**YOUR GOAL:** Return exactly and only these lines: the first of the listing through the one containing "Monitoring function for".

○ ○ ○

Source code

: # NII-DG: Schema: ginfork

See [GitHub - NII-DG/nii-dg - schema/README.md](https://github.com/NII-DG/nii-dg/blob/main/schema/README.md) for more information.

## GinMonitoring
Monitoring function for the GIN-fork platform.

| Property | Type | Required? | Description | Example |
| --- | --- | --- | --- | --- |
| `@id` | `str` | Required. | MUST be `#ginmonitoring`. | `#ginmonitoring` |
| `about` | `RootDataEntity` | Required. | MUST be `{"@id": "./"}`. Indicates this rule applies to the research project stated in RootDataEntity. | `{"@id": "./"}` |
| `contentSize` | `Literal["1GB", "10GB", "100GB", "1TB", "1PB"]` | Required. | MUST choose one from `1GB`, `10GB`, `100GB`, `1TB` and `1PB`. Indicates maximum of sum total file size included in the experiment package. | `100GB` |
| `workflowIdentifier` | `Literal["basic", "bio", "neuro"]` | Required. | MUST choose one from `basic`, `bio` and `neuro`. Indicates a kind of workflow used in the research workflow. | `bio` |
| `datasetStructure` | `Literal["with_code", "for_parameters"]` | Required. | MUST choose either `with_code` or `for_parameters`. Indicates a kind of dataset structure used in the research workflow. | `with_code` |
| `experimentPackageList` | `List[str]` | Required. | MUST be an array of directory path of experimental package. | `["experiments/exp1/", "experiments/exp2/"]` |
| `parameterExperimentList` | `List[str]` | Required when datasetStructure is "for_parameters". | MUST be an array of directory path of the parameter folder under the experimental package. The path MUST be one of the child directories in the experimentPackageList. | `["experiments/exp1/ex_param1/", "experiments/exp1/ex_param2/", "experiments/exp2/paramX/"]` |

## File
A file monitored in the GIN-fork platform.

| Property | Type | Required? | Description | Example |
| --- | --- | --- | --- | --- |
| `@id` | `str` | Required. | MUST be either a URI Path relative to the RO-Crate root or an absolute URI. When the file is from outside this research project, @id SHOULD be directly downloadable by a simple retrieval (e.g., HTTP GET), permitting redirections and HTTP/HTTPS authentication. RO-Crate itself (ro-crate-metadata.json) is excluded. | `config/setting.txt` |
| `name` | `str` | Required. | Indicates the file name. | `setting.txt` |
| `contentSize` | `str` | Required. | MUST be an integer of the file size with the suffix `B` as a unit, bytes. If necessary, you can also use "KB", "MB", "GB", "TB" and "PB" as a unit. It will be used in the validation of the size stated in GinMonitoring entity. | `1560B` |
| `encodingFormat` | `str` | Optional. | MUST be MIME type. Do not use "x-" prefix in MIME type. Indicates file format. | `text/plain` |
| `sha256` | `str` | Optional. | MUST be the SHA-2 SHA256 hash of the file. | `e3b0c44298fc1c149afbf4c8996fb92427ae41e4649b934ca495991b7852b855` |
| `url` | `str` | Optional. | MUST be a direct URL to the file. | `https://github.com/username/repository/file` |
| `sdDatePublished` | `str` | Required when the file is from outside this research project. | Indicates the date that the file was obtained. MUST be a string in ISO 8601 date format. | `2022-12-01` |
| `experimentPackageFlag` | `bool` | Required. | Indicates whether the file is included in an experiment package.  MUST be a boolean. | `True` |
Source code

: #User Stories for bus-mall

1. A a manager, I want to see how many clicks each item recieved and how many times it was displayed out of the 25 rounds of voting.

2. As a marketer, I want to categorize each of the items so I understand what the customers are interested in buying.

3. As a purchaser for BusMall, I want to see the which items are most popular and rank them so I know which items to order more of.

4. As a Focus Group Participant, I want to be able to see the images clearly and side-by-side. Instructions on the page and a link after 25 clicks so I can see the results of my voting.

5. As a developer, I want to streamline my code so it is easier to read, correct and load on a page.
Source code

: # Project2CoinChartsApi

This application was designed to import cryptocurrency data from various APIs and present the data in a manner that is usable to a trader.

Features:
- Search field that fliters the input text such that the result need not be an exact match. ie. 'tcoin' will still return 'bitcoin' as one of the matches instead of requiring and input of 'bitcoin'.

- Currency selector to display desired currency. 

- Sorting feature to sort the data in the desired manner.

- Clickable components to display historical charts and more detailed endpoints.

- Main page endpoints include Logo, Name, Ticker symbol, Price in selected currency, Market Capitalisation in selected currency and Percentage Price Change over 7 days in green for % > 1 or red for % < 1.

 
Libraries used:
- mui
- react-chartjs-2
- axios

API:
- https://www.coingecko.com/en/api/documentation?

○ ○ ○

**FINISHED TASK:**
Source code

: # NII-DG: Schema: ginfork

See [GitHub - NII-DG/nii-dg - schema/README.md](https://github.com/NII-DG/nii-dg/blob/main/schema/README.md) for more information.

## GinMonitoring
Monitoring function for the GIN-fork platform.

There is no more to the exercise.